* About this exercise *
Every line of the records that holds the word "Statistical" should be copied out.

* Material shown *
________________

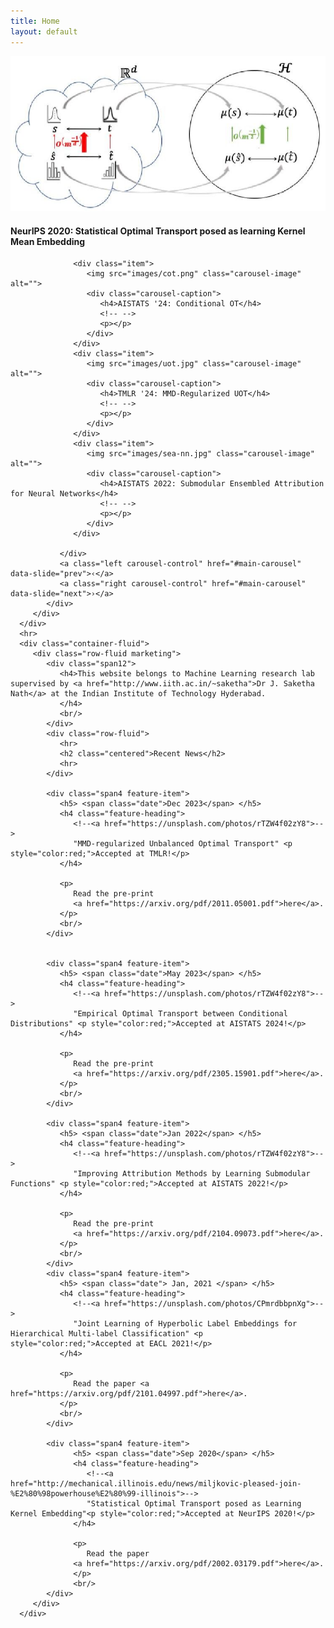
 ```yaml
---
title: Home
layout: default
---
```

<body>
   <div class="container">
      <div class="row-fluid">
         <div class="span12">
            <div id="main-carousel" class="carousel slide">
               <div class="carousel-inner">
                  <div class="item active">
                     <img src="images/ot_kme.jpg" class="carousel-image" alt="">
                     <div class="carousel-caption">
                        <h4>NeurIPS 2020: Statistical Optimal Transport posed as learning Kernel Mean Embedding</h4>
                        <p></p>
                     </div>
                  </div>

                  <div class="item">
                     <img src="images/cot.png" class="carousel-image" alt="">                      
                     <div class="carousel-caption">
                        <h4>AISTATS '24: Conditional OT</h4>
                        <!-- -->
                        <p></p>
                     </div>
                  </div>
                  <div class="item">
                     <img src="images/uot.jpg" class="carousel-image" alt="">                      
                     <div class="carousel-caption">
                        <h4>TMLR '24: MMD-Regularized UOT</h4>
                        <!-- -->
                        <p></p>
                     </div>
                  </div>                     
                  <div class="item">
                     <img src="images/sea-nn.jpg" class="carousel-image" alt="">                      
                     <div class="carousel-caption">
                        <h4>AISTATS 2022: Submodular Ensembled Attribution for Neural Networks</h4>
                        <!-- -->
                        <p></p>
                     </div>
                  </div>
                  
               </div>
               <a class="left carousel-control" href="#main-carousel" data-slide="prev">‹</a>
               <a class="right carousel-control" href="#main-carousel" data-slide="next">›</a>
            </div>
         </div>
      </div>
      <hr>
      <div class="container-fluid">
         <div class="row-fluid marketing">
            <div class="span12">
               <h4>This website belongs to Machine Learning research lab supervised by <a href="http://www.iith.ac.in/~saketha">Dr J. Saketha Nath</a> at the Indian Institute of Technology Hyderabad.  
               </h4>
               <br/>
            </div>
            <div class="row-fluid">
               <hr>
               <h2 class="centered">Recent News</h2>
               <hr>
            </div>
            
            <div class="span4 feature-item">
               <h5> <span class="date">Dec 2023</span> </h5>
               <h4 class="feature-heading">
                  <!--<a href="https://unsplash.com/photos/rTZW4f02zY8">-->
                  "MMD-regularized Unbalanced Optimal Transport" <p style="color:red;">Accepted at TMLR!</p>
               </h4>
               
               <p>
                  Read the pre-print
                  <a href="https://arxiv.org/pdf/2011.05001.pdf">here</a>.
               </p>
               <br/>
            </div>    
            
            
            <div class="span4 feature-item">
               <h5> <span class="date">May 2023</span> </h5>
               <h4 class="feature-heading">
                  <!--<a href="https://unsplash.com/photos/rTZW4f02zY8">-->
                  "Empirical Optimal Transport between Conditional Distributions" <p style="color:red;">Accepted at AISTATS 2024!</p>
               </h4>
               
               <p>
                  Read the pre-print
                  <a href="https://arxiv.org/pdf/2305.15901.pdf">here</a>.
               </p>
               <br/>
            </div>             
            
            <div class="span4 feature-item">
               <h5> <span class="date">Jan 2022</span> </h5>
               <h4 class="feature-heading">
                  <!--<a href="https://unsplash.com/photos/rTZW4f02zY8">-->
                  "Improving Attribution Methods by Learning Submodular Functions" <p style="color:red;">Accepted at AISTATS 2022!</p>
               </h4>
               
               <p>
                  Read the pre-print
                  <a href="https://arxiv.org/pdf/2104.09073.pdf">here</a>.
               </p>
               <br/>
            </div>
            <div class="span4 feature-item">
               <h5> <span class="date"> Jan, 2021 </span> </h5>
               <h4 class="feature-heading">
                  <!--<a href="https://unsplash.com/photos/CPmrdbbpnXg">-->
                  "Joint Learning of Hyperbolic Label Embeddings for Hierarchical Multi-label Classification" <p style="color:red;">Accepted at EACL 2021!</p>
               </h4>
               
               <p>
                  Read the paper <a href="https://arxiv.org/pdf/2101.04997.pdf">here</a>.
               </p>
               <br/>
            </div>

            <div class="span4 feature-item">
                  <h5> <span class="date">Sep 2020</span> </h5>
                  <h4 class="feature-heading">
                     <!--<a href="http://mechanical.illinois.edu/news/miljkovic-pleased-join-%E2%80%98powerhouse%E2%80%99-illinois">-->
                     "Statistical Optimal Transport posed as Learning Kernel Embedding"<p style="color:red;">Accepted at NeurIPS 2020!</p>
                  </h4>
                  
                  <p> 
                     Read the paper 
                  <a href="https://arxiv.org/pdf/2002.03179.pdf">here</a>.
                  </p>
                  <br/>
            </div>               
         </div>
      </div>
   </div>
</body>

________________

* Task response *
                        <h4>NeurIPS 2020: Statistical Optimal Transport posed as learning Kernel Mean Embedding</h4>
                     "Statistical Optimal Transport posed as Learning Kernel Embedding"<p style="color:red;">Accepted at NeurIPS 2020!</p>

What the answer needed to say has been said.